Were we unlucky not to be given a penalty for a second consecutive game? Was Jan Kirchoff’s tackle on Seb Bassong in the build-up to the second goal really fair? Either way, forgive me if I think it’s a bit rich to be cursing our luck.
We had our rub of the green when Jonny Howson’s handling of the ball allowed him to set up Martin Olsson for the winner against Newcastle. We then had the fortune of facing teams either side of us in the table. If we could have hand-picked our own fixtures to give us the best possible chance of pulling us out of the mire and dragging other teams further in it, Crystal Palace then Sunderland in consecutive weeks would have been it.
The first goal in Saturday’s game was always going to be crucial, it has been for Norwich all season.

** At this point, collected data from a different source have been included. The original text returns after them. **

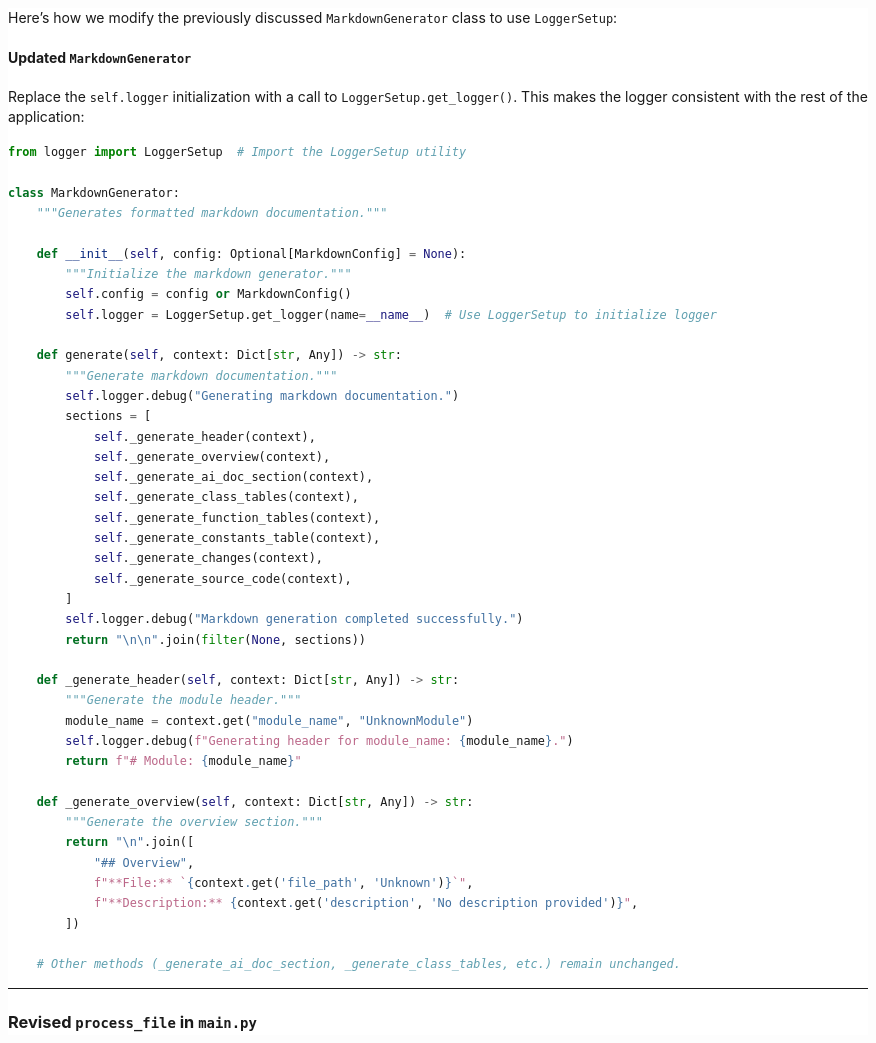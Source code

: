 Here’s how we modify the previously discussed `MarkdownGenerator` class to use `LoggerSetup`:

#### Updated `MarkdownGenerator`
Replace the `self.logger` initialization with a call to `LoggerSetup.get_logger()`. This makes the logger consistent with the rest of the application:

```python
from logger import LoggerSetup  # Import the LoggerSetup utility

class MarkdownGenerator:
    """Generates formatted markdown documentation."""

    def __init__(self, config: Optional[MarkdownConfig] = None):
        """Initialize the markdown generator."""
        self.config = config or MarkdownConfig()
        self.logger = LoggerSetup.get_logger(name=__name__)  # Use LoggerSetup to initialize logger

    def generate(self, context: Dict[str, Any]) -> str:
        """Generate markdown documentation."""
        self.logger.debug("Generating markdown documentation.")
        sections = [
            self._generate_header(context),
            self._generate_overview(context),
            self._generate_ai_doc_section(context),
            self._generate_class_tables(context),
            self._generate_function_tables(context),
            self._generate_constants_table(context),
            self._generate_changes(context),
            self._generate_source_code(context),
        ]
        self.logger.debug("Markdown generation completed successfully.")
        return "\n\n".join(filter(None, sections))

    def _generate_header(self, context: Dict[str, Any]) -> str:
        """Generate the module header."""
        module_name = context.get("module_name", "UnknownModule")
        self.logger.debug(f"Generating header for module_name: {module_name}.")
        return f"# Module: {module_name}"

    def _generate_overview(self, context: Dict[str, Any]) -> str:
        """Generate the overview section."""
        return "\n".join([
            "## Overview",
            f"**File:** `{context.get('file_path', 'Unknown')}`",
            f"**Description:** {context.get('description', 'No description provided')}",
        ])
        
    # Other methods (_generate_ai_doc_section, _generate_class_tables, etc.) remain unchanged.
```

---

### Revised `process_file` in `main.py`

Given that the best we’ve managed after going a goal behind has been a draw this campaign, Alex Neil’s somewhat cautious approach in terms of team selection and tactics was disappointing.

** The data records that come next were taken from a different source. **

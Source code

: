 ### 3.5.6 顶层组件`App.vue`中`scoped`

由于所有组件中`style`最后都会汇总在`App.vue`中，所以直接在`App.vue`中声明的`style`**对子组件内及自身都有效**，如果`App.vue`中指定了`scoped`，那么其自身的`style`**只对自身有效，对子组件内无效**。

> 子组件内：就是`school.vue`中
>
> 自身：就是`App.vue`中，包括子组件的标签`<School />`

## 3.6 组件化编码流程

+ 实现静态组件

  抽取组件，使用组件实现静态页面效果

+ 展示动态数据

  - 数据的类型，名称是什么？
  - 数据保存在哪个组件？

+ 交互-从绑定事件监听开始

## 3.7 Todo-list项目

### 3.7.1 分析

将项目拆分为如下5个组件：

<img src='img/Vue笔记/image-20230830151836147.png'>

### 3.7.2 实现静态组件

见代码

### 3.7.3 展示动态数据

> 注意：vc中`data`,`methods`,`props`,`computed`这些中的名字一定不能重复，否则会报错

It seemed the team was set up to avoid defeat rather than win, with a preference for relying on the long ball over the top. Dieumerci Mbokani and Steven Naismith again didn’t get the same joy as they did against Newcastle and were intent on playing for a free-kick at every opportunity, which did nothing to help persuade Andre Marriner to consider later claims for more blatant fouls.
In the biggest game at Carrow Road since the play-off semi final, much of the opening half was similar to how Norwich started against Ipswich last May. Nerves getting the better of some players, a lack of cutting edge, a few misplaced passes. Exemplified by the fact that Andre Wisdom’s clumsy tackle on Fabio Borini came about after his own poor cross into the penalty area was cleared and Sunderland were able to break.
The decision to keep Nathan Redmond on the bench and persist with Matt Jarvis meant that we posed little threat down the right-hand side. Neil could have rectified that at half-time when a goal down, instead Robbie Brady was sacrificed.
Bizarre considering he’d created our only chances of the half, crossing for an Mbokani header, then to Howson for a volley and also going on a run past three players before whipping in a ball that was almost turned in by a Sunderland defender.
It was another performance and result that exposed our lack of leadership. While Gary O’Neil and Howson worked tirelessly especially when chasing the game, we didn’t have an individual that came close to matching Lee Cattermole or Kirchoff who dominated the midfield.
Sunderland’s game plan was clear. Playing the long ball over the top for Jermain Defoe and Fabio Borini to chase and Norwich did little to combat it. Timm Klose’s absence couldn’t have been felt more deeply as Bassong dithered on the ball and was dispossessed, perhaps unfairly, by Kirchoff ahead of the second goal. Norwich huffed and puffed in the second half and on another day could have found a way back into the game had Vito Mannone and the defence in front of him not been so alert. Yet as has been the case so often this season, too much damage had already been done.
The problem remains that Norwich don’t score enough goals for a team that concedes on average much closer to two goals than one per game. Three against Newcastle masked what has been an issue for most of the season. Defoe’s 13 Premier League goals equal more than City’s top two scorers combined. What we’d do for a finisher of his calibre.
Newcastle’s victory over Swansea topped off a calamitous weekend for the Canaries. Much can change in this relegation run-in of course, but it feels like there has been a seismic shift in the amount of hope up in the north east. The question is whether Neil can stop it from becoming a decisive one.